Speaking as dozens of national leaders gathered for the annual African Union summit, Bellamy said that “to keep hope alive, Africa must start by keeping its children alive.”
“From Ethiopia to Liberia, from DRC to South Africa, children are the hope of this continent, even in the midst of crisis,” Bellamy said. “But they need their leaders to keep the promises they have made by putting far more resources into basic social services. Investing in children is the only way to overcome the enormous challenges Africa faces; it’s the only way to diminish poverty, stop AIDS, and counter conflict.”
Arguing that no single measure of development predicts the future as reliably as the well-being of children, Bellamy also suggested that African nations use a series of child-centred standards as their primary gauge of progress.
“The well-being of your children should become the most important standard for measuring your individual achievement as leaders,” Bellamy said, addressing her thoughts directly to African heads of state. “I urge you to make investing in children your first priority, and openly assessing the results your second priority. Do not wait another week or another year. Their survival – and yours – depends on it.”
At the African Economic Summit last month, Bellamy first presented UNICEF’s proposal for a child-centred system of measuring national development. The proposal took the form of a 50-page white paper entitled, “The Young Face of NEPAD” – a reference to the New Partnership for African Development, a movement founded last year by African leaders seeking to develop accountability for the continent’s destiny.
Bellamy expressed support for the NEPAD proposal of an annual system of “peer review.” She said that UNICEF and other UN agencies stood ready to assist in such reviews by providing the uniform statistical data needed to measure the progress of nations.
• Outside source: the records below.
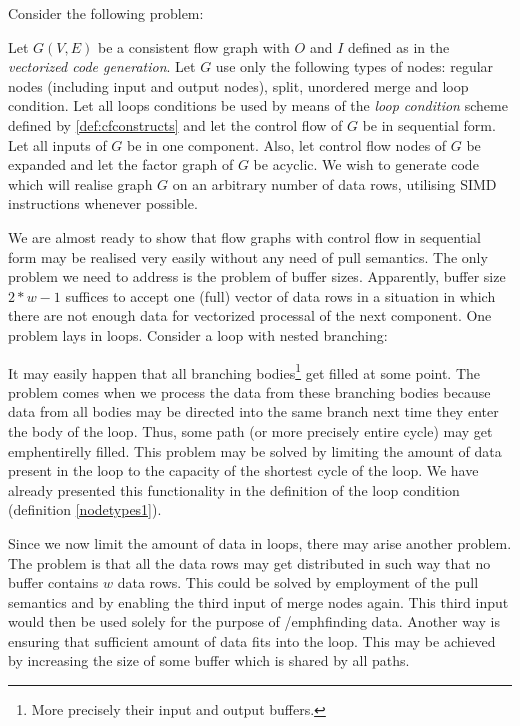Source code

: 
Consider the following problem:

      Let $G(V,E)$ be a consistent flow graph with $O$ and $I$ defined as in the \emph{vectorized code generation}. Let $G$ use only the following types of nodes: regular nodes (including input and output nodes), split, unordered merge and loop condition. Let all loops conditions be used by means of the \emph{loop condition} scheme defined by \ref{def:cfconstructs} and let the control flow of $G$ be in sequential form. Let all inputs of $G$ be in one component. Also, let control flow nodes of $G$ be expanded and let the factor graph of $G$ be acyclic. We wish to generate code which will realise graph $G$ on an arbitrary number of data rows, utilising SIMD instructions whenever possible. 
\myendprob

  We are almost ready to show that flow graphs with control flow in sequential form may be realised very easily without any need of pull semantics. The only problem we need to address is the problem of buffer sizes. Apparently, buffer size $2*w-1$ suffices to accept one (full) vector of data rows in a situation in which there are not enough data for vectorized processal of the next component. One problem lays in loops.  Consider a loop with nested branching:


  It may easily happen that all branching bodies\footnote{More precisely their input and output buffers.} get filled at some point. The problem comes when we process the data from these branching bodies because data from all bodies may be directed into the same branch next time they enter the body of the loop. Thus, some path (or more precisely entire cycle) may get emph{entirelly} filled. This problem may be solved by limiting the amount of data present in the loop to the capacity of the shortest cycle of the loop. We have already presented this functionality in the definition of the loop condition (definition \ref{nodetypes1}). 

  Since we now limit the amount of data in loops, there may arise another problem. The problem is that all the data rows may get distributed in such way that no buffer contains $w$ data rows. This could be solved by employment of the pull semantics and by enabling the third input of merge nodes again. This third input would then be used solely for the purpose of /emph{finding} data. Another way is ensuring that sufficient amount of data fits into the loop. This may be achieved by increasing the size of some buffer which is shared by all paths.

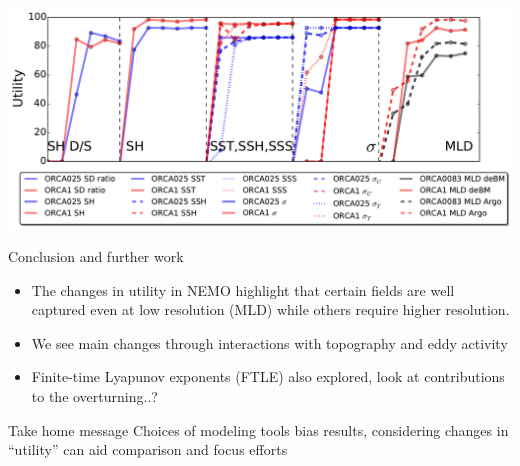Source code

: \documentclass{beamer}
\begin{document}
\begin{frame}
 \includegraphics[width=1\textwidth]{UtilityCut.pdf}
\end{frame}




\begin{frame}{Conclusion and further work}

\begin{itemize}
  \item The changes in utility in NEMO highlight that certain fields are well captured even at low resolution (MLD) while others require higher resolution. 
  \item We see main changes through interactions with topography and eddy activity
  \item Finite-time Lyapunov exponents (FTLE) also explored, look at contributions to the overturning..?
\end{itemize}

 \pause
\begin{alertblock}{Take home message}
\centering Choices of modeling tools bias results, considering changes in ``utility'' can aid comparison and focus efforts
\end{alertblock}
\end{frame}
\end{document}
UNICEF pointed out that African countries in a similar per capita income range of $260 to $300 nonetheless register wide variations in the well-being of children, including child mortality rates, which range from 75 deaths per 1,000 live births to 202 per 1,000; the percentage of schoolchildren reaching grade five, ranging from 24% to 84%; and in the percentage of under-fives who are malnourished, ranging from 16% to 33%.
Bellamy observed that countries in this income range sometimes score better on one child-related indicator but less well on another. “But real progress depends not on one or two child indicators alone, but on steady progress across the whole range of child well-being,” she said. “That’s what African nations should be striving toward; that is the only road to economic development.”
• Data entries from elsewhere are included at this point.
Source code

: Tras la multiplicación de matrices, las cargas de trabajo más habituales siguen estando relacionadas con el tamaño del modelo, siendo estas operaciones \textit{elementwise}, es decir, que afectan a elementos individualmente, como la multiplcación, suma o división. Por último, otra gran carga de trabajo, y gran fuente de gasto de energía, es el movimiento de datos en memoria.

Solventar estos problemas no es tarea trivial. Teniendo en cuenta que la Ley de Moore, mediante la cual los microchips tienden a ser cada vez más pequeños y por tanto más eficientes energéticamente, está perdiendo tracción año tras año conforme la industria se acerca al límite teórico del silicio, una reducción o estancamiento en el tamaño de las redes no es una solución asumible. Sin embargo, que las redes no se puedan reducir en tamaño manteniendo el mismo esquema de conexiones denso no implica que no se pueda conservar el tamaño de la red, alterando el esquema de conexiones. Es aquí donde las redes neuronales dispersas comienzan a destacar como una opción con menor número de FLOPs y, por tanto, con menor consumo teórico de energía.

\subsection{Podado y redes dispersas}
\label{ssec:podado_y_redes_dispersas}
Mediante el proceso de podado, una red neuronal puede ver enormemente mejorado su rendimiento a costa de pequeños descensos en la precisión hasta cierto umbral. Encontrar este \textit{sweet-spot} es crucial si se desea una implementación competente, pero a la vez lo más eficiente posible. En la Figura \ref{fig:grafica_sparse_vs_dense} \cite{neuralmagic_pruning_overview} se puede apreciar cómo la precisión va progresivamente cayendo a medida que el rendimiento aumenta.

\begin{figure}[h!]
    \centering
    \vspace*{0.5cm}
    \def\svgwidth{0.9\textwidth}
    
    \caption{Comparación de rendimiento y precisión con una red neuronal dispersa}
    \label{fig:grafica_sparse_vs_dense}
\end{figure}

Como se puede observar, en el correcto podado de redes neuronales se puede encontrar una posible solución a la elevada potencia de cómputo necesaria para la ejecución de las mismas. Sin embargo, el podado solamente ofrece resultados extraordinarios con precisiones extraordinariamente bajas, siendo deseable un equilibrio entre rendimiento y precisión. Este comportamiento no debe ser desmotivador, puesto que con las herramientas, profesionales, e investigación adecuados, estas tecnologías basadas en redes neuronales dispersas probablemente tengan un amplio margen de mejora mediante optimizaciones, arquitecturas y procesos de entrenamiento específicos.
The UNICEF chief highlighted investment in basic health for women and children; education for all children, with an emphasis on girls; and HIV prevention among young people as three key areas of needed investment. She said focus on those three areas would bring sustainable progress in the medium and long term.
She also said progress in Africa is crucial to reaching global objectives agreed to by the nations of the world at the UN’s Millennium Summit in 2000, known as the Millennium Development Goals.
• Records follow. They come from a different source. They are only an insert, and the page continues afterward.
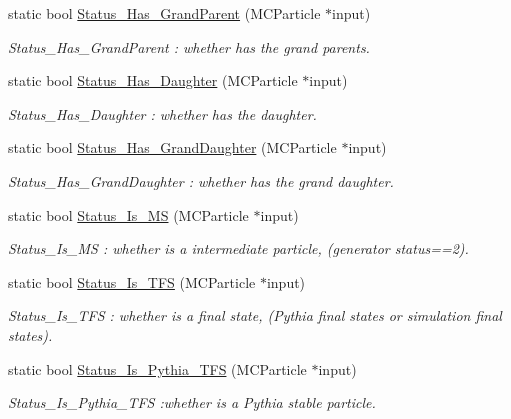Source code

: \begin{DoxyCompactItemize}
static bool \hyperlink{classToolSet_1_1CMC_a88ff52dd7c66369b43eb8619a1383e7d}{Status\_\-Has\_\-GrandParent} (MCParticle $\ast$input)
\begin{DoxyCompactList}\small\item\em Status\_\-Has\_\-GrandParent : whether has the grand parents. \item\end{DoxyCompactList}\item 
static bool \hyperlink{classToolSet_1_1CMC_a1771a4a8936446f9dfe5f9d22b5d9322}{Status\_\-Has\_\-Daughter} (MCParticle $\ast$input)
\begin{DoxyCompactList}\small\item\em Status\_\-Has\_\-Daughter : whether has the daughter. \item\end{DoxyCompactList}\item 
static bool \hyperlink{classToolSet_1_1CMC_a79d54fb4529c17a59ab21a51b3f6889c}{Status\_\-Has\_\-GrandDaughter} (MCParticle $\ast$input)
\begin{DoxyCompactList}\small\item\em Status\_\-Has\_\-GrandDaughter : whether has the grand daughter. \item\end{DoxyCompactList}\item 
static bool \hyperlink{classToolSet_1_1CMC_ae0ceba81f34f1a164b1d8ce719c92e05}{Status\_\-Is\_\-MS} (MCParticle $\ast$input)
\begin{DoxyCompactList}\small\item\em Status\_\-Is\_\-MS : whether is a intermediate particle, (generator status==2). \item\end{DoxyCompactList}\item 
static bool \hyperlink{classToolSet_1_1CMC_a662c5f9d64c7916f988e4ff15598d4ed}{Status\_\-Is\_\-TFS} (MCParticle $\ast$input)
\begin{DoxyCompactList}\small\item\em Status\_\-Is\_\-TFS : whether is a final state, (Pythia final states or simulation final states). \item\end{DoxyCompactList}\item 
static bool \hyperlink{classToolSet_1_1CMC_aef5a206838a69936e98ea22a1c36e143}{Status\_\-Is\_\-Pythia\_\-TFS} (MCParticle $\ast$input)
\begin{DoxyCompactList}\small\item\em Status\_\-Is\_\-Pythia\_\-TFS :whether is a Pythia stable particle. \item\end{DoxyCompactList}\item 

\end{DoxyCompactItemize}
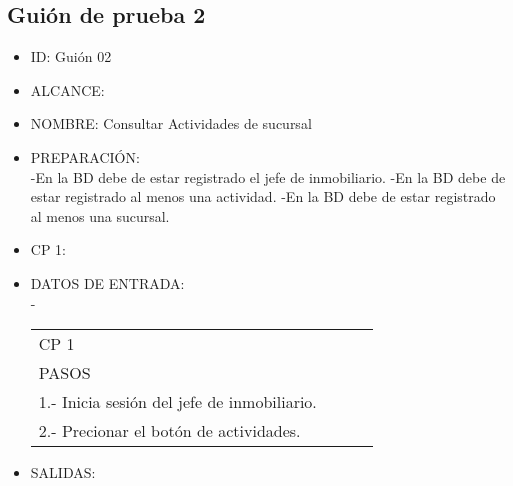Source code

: \subsection{Guión de prueba 2}
\begin{itemize}
	\item ID: Guión 02
	\item ALCANCE: 
	\item NOMBRE: Consultar Actividades de sucursal  
	\item PREPARACIÓN:\\
	-En la BD debe de estar registrado el jefe de inmobiliario.
	-En la BD debe de estar registrado al menos una actividad.
	-En la BD debe de estar registrado al menos una sucursal.
	\item CP 1:
	\item DATOS DE ENTRADA:\\
	-
	\begin{center}			
		\begin{tabular}{|l|l|l|l|}
			\hline
			CP 1\\
			PASOS\\
			\hline 1.- Inicia sesión del jefe de inmobiliario.\\
			\hline 2.- Precionar el botón de actividades.\\
			\hline
		\end{tabular}
	\end{center}
	\item SALIDAS: \label{CU1LoginJI}
	
\end{itemize}

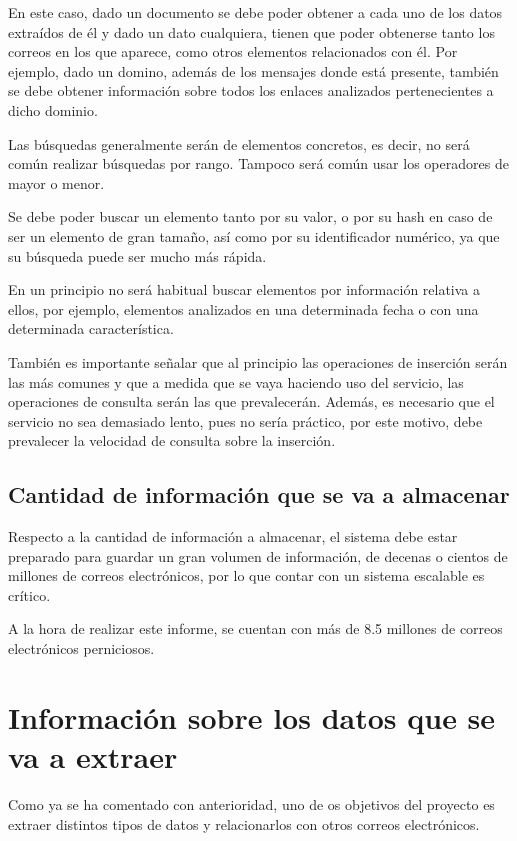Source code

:En este caso, dado un documento se debe poder obtener a cada uno de los datos extraídos de él y dado un dato cualquiera, tienen que poder obtenerse tanto los correos en los que aparece, como otros elementos relacionados con él. Por ejemplo, dado un domino, además de los mensajes donde está presente, también se debe obtener información sobre todos los enlaces analizados pertenecientes a dicho dominio.

Las búsquedas generalmente serán de elementos concretos, es decir, no será común realizar búsquedas por rango. Tampoco será común usar los operadores de mayor o menor.

Se debe poder buscar un elemento tanto por su valor, o por su hash en caso de ser un elemento de gran tamaño, así como por su identificador numérico, ya que su búsqueda puede ser mucho más rápida. 

En un principio no será habitual buscar elementos por información relativa a ellos, por ejemplo, elementos analizados en una determinada fecha o con una determinada característica. 

También es importante señalar que al principio las operaciones de inserción serán las más comunes y que a medida que se vaya haciendo uso del servicio, las operaciones de consulta serán las que prevalecerán. Además, es necesario que el servicio no sea demasiado lento, pues no sería práctico, por este motivo, debe prevalecer la velocidad de consulta sobre la inserción. 

\subsection{Cantidad de información que se va a almacenar}
Respecto a la cantidad de información a almacenar, el sistema debe estar preparado para guardar un gran volumen de información, de decenas o cientos de millones de correos electrónicos, por lo que contar con un sistema escalable es crítico.  

A la hora de realizar este informe, se cuentan con más de 8.5 millones de correos electrónicos perniciosos. 


\section{Información sobre los datos que se va a extraer}
Como ya se ha comentado con anterioridad, uno de os objetivos del proyecto es extraer distintos tipos de datos y relacionarlos con otros correos electrónicos. 

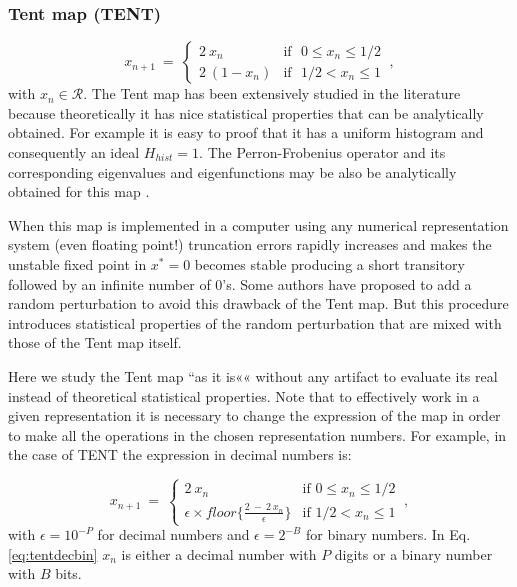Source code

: \subsubsection{Tent map (TENT)} \label{sssec:tent}

\begin{equation}\label{eq:tentmap}
x_{n+1}~=~ \left\{ \begin{array}{ll}
2~{x_n} & \textrm{if ~$0\leq x_n\leq 1/2$}\\
2~(1-{x_n}) & \textrm{if ~$1/2<x_n\leq 1$} 
\end{array} \right.  \ ,
\end{equation}
with $x_n\in\mathcal{R}$.
%
The Tent map has been extensively studied in the literature because theoretically it has nice  statistical properties that can be analytically obtained. For example it is easy to proof that it has a uniform histogram and consequently an ideal $H_{hist}=1$. The Perron-Frobenius operator and its corresponding eigenvalues and eigenfunctions may be also be analytically obtained for this map \cite{tent}. 

When this map is implemented in a computer using any numerical representation system (even floating point!) truncation errors rapidly increases and makes the unstable fixed point in $x^*=0$ becomes stable producing a short transitory followed by an infinite number of  $0$'s\cite{Jessa1993,Callegari1997}. Some authors \cite{buscar} have proposed to add a random perturbation to avoid this drawback of the Tent map. But this procedure introduces statistical properties of the random perturbation that are mixed with those of the Tent map itself.

Here we study the Tent map ``as it is«« without any artifact to evaluate its real instead of theoretical statistical properties. Note that to effectively work in a given representation it is necessary to change the expression of the map in order to make all the operations in the chosen representation numbers. For example, in the case of TENT the expression in decimal numbers is:

\begin{equation}\label{eq:tentdecbin}
x_{n+1}~=~ \left\{ \begin{array}{ll}
2~{x_n} & \textrm{if $0\leq x_n\leq 1/2$}\\
\epsilon \times floor\{\frac{2~-~2~x_n}{\epsilon}\} & \textrm{if $1/2<x_n\leq 1$} 
\end{array} \right.  \ ,
\end{equation}
with $\epsilon=10^{-P}$ for decimal numbers and $\epsilon=2^{-B}$ for binary numbers. In Eq. \ref{eq:tentdecbin} $x_n$ is either a decimal number with $P$ digits or a binary number with $B$ bits.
Africa accounts for only 12 per cent of the world’s population yet claims 43 per cent of the world’s child deaths, 50 per cent of maternal deaths, 70 per cent of people living with HIV/AIDS, and a staggering 90 percent of the children orphaned by AIDS.
“No continent with such unfavourable indicators can achieve lasting development or stability without fundamentally raising their level of investment in children,” Bellamy declared. “Only by improving the immediate prospects of children can we break out of poverty toward true progress for Africa.”
Bellamy said she believed Africa’s leaders were coming to see this crucial connection, and she urged the AU chair, Mozambique, to advance the ball.
“We know how committed the Mozambican Government is when it comes to children,” Bellamy said. “We count on Mozambique to use its role as chair of the AU to put investment in children at the centre of the agenda.”